(Available data):
= = = =

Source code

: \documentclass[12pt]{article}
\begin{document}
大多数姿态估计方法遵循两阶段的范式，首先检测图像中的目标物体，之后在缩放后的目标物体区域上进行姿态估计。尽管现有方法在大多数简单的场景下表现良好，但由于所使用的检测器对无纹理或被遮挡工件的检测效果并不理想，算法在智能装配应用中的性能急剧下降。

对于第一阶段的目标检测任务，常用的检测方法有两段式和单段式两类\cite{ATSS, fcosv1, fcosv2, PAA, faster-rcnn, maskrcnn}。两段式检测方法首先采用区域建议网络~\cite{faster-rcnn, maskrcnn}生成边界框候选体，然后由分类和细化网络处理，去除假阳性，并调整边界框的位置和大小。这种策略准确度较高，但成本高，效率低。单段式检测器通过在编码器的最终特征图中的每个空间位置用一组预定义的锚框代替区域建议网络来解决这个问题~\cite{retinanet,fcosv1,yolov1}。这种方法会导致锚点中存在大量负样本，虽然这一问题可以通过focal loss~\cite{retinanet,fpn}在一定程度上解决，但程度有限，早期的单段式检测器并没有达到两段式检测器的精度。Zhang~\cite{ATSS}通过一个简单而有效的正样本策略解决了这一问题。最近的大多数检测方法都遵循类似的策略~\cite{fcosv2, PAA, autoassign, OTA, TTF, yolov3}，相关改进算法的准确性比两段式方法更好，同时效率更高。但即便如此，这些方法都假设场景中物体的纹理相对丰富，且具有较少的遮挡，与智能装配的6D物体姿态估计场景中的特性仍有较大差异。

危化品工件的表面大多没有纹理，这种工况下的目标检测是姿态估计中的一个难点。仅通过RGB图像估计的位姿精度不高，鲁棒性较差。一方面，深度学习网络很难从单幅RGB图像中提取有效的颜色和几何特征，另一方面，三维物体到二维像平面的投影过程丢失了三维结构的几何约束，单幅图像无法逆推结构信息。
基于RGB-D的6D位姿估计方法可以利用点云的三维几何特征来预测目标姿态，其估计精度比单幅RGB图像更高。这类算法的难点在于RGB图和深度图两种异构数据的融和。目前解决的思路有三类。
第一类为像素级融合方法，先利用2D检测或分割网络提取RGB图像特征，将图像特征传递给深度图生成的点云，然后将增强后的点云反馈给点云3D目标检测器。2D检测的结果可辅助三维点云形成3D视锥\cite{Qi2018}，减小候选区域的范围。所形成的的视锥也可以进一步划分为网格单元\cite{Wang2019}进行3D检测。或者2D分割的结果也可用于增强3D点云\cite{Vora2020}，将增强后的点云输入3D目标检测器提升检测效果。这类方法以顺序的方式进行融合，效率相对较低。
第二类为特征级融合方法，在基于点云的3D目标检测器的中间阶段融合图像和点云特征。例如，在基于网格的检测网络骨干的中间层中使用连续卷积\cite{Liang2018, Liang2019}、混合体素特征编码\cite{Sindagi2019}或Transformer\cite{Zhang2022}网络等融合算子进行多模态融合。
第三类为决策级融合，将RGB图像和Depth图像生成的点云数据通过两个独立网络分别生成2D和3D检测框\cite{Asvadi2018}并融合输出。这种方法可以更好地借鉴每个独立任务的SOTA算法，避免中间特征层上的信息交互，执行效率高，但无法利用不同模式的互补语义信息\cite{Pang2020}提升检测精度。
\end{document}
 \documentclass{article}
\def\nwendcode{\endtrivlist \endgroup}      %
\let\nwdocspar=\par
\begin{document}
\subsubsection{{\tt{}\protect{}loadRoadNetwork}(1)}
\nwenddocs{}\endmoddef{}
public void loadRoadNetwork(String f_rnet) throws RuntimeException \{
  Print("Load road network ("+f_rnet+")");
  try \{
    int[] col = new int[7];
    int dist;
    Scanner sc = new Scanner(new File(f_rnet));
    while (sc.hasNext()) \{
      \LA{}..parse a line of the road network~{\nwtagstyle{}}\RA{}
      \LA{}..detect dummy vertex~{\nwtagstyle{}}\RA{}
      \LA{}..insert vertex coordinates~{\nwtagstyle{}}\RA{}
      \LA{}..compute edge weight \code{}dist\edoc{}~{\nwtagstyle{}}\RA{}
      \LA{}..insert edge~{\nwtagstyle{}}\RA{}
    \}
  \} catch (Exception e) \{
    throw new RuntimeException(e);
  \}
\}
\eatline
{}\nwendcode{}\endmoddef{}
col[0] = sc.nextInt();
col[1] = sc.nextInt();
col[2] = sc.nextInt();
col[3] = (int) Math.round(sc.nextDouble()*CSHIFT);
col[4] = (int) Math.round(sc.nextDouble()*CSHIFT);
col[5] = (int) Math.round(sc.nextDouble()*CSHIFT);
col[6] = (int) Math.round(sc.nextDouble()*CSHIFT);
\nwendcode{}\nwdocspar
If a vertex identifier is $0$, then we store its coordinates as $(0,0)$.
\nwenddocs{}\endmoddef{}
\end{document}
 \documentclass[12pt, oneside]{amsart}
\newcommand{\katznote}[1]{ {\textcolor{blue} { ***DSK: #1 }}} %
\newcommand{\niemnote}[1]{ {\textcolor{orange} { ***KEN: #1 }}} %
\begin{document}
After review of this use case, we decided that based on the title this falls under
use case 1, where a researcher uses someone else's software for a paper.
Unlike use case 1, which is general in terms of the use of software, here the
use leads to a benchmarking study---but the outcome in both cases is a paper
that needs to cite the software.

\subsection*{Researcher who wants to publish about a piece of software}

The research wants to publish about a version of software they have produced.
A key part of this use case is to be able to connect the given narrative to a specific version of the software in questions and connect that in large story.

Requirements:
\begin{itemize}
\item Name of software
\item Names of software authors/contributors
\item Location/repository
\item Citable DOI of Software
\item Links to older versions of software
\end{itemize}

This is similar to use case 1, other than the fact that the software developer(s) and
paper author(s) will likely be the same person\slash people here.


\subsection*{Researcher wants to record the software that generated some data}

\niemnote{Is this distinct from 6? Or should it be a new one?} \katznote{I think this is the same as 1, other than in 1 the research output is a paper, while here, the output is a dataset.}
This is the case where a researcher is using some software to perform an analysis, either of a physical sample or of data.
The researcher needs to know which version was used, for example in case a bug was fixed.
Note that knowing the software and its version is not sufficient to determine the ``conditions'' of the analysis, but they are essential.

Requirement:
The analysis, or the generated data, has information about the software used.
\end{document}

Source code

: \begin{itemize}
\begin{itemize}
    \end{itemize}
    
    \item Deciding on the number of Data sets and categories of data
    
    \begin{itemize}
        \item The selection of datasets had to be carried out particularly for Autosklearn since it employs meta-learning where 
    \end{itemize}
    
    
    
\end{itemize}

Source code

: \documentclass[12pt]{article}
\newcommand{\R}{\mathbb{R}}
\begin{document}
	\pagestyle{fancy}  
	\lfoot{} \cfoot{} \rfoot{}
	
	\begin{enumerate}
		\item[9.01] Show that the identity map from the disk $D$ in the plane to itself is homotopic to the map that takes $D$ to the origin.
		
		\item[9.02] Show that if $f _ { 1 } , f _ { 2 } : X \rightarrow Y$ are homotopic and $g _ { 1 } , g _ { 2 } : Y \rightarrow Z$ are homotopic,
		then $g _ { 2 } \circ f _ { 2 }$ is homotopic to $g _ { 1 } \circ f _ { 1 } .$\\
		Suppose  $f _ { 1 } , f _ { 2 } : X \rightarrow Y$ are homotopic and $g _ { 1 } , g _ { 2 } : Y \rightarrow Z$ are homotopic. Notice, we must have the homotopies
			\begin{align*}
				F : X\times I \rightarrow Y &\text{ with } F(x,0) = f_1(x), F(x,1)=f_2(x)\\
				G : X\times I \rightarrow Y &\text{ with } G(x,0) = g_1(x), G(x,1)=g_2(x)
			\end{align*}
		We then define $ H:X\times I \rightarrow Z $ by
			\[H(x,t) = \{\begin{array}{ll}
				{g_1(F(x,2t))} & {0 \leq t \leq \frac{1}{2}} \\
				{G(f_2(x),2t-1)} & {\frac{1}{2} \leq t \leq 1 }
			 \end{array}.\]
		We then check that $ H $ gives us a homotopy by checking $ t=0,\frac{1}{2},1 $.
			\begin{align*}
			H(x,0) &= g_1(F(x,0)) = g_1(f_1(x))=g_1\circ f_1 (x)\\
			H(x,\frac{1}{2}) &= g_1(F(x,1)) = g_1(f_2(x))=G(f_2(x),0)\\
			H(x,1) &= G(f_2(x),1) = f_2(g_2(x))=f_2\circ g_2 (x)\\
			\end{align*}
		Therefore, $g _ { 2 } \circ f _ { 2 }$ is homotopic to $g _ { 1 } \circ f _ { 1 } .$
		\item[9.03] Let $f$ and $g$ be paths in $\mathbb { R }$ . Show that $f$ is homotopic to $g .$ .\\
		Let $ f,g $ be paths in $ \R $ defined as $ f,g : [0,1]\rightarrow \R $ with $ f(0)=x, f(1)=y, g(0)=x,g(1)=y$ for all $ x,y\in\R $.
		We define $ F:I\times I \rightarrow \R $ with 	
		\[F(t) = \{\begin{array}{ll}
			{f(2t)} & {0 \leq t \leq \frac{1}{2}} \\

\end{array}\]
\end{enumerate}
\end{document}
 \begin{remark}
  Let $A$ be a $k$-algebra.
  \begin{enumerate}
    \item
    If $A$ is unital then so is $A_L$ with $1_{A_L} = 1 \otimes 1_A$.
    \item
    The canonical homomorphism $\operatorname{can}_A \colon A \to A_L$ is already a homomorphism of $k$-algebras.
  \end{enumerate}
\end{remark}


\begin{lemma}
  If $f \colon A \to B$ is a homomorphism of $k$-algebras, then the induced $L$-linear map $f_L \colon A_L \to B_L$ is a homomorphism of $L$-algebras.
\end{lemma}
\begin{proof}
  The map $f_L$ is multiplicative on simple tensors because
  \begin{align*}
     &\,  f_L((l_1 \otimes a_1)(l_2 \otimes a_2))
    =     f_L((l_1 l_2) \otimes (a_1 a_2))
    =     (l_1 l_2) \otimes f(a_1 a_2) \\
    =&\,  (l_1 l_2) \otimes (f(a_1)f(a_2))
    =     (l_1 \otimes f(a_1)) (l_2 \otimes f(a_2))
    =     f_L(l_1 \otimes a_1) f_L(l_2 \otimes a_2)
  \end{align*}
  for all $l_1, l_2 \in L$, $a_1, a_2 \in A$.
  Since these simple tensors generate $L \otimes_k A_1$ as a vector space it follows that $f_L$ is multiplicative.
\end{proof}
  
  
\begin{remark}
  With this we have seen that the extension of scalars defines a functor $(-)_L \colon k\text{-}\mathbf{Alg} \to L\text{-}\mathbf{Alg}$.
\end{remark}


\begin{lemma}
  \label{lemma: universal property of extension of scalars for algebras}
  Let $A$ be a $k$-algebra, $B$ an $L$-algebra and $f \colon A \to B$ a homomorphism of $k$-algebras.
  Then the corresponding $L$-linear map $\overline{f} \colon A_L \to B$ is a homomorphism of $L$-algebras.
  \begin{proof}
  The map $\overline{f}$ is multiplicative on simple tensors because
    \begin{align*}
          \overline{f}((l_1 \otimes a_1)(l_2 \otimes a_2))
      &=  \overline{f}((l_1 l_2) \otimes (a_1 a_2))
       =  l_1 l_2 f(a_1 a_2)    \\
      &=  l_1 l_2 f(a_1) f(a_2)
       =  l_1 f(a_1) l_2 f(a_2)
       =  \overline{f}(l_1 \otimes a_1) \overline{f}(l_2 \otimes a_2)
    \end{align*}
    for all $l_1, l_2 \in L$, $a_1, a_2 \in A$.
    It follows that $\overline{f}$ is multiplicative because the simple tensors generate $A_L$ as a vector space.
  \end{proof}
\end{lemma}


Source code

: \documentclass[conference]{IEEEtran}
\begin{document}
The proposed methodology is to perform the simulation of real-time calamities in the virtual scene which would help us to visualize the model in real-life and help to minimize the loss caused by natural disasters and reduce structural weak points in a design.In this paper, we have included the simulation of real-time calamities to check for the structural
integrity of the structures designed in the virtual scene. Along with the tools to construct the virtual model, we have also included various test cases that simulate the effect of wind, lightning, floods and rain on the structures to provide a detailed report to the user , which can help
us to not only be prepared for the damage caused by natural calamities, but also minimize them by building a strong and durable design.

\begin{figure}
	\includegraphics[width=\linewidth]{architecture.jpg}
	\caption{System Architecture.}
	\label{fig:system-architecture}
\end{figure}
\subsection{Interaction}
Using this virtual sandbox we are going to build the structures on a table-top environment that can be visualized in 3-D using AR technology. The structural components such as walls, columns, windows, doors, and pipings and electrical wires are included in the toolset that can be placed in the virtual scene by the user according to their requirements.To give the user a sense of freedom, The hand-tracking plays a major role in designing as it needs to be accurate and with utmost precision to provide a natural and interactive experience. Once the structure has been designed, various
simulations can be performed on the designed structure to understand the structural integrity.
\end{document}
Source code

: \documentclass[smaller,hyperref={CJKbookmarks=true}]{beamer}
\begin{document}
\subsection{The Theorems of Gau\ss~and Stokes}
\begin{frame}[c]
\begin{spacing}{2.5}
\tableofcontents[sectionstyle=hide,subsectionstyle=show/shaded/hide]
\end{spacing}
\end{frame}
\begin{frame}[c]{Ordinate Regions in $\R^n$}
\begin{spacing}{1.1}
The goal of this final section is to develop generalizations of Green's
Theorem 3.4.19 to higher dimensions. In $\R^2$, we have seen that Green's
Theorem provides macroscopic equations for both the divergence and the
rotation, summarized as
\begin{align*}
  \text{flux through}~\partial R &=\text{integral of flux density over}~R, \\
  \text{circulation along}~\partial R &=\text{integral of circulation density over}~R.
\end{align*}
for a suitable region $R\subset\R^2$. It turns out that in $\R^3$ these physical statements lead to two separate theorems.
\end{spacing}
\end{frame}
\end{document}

= = = =

Which lines in the records above contain the word "cases"? Copy each one.

use leads to a benchmarking study---but the outcome in both cases is a paper
integrity of the structures designed in the virtual scene. Along with the tools to construct the virtual model, we have also included various test cases that simulate the effect of wind, lightning, floods and rain on the structures to provide a detailed report to the user , which can help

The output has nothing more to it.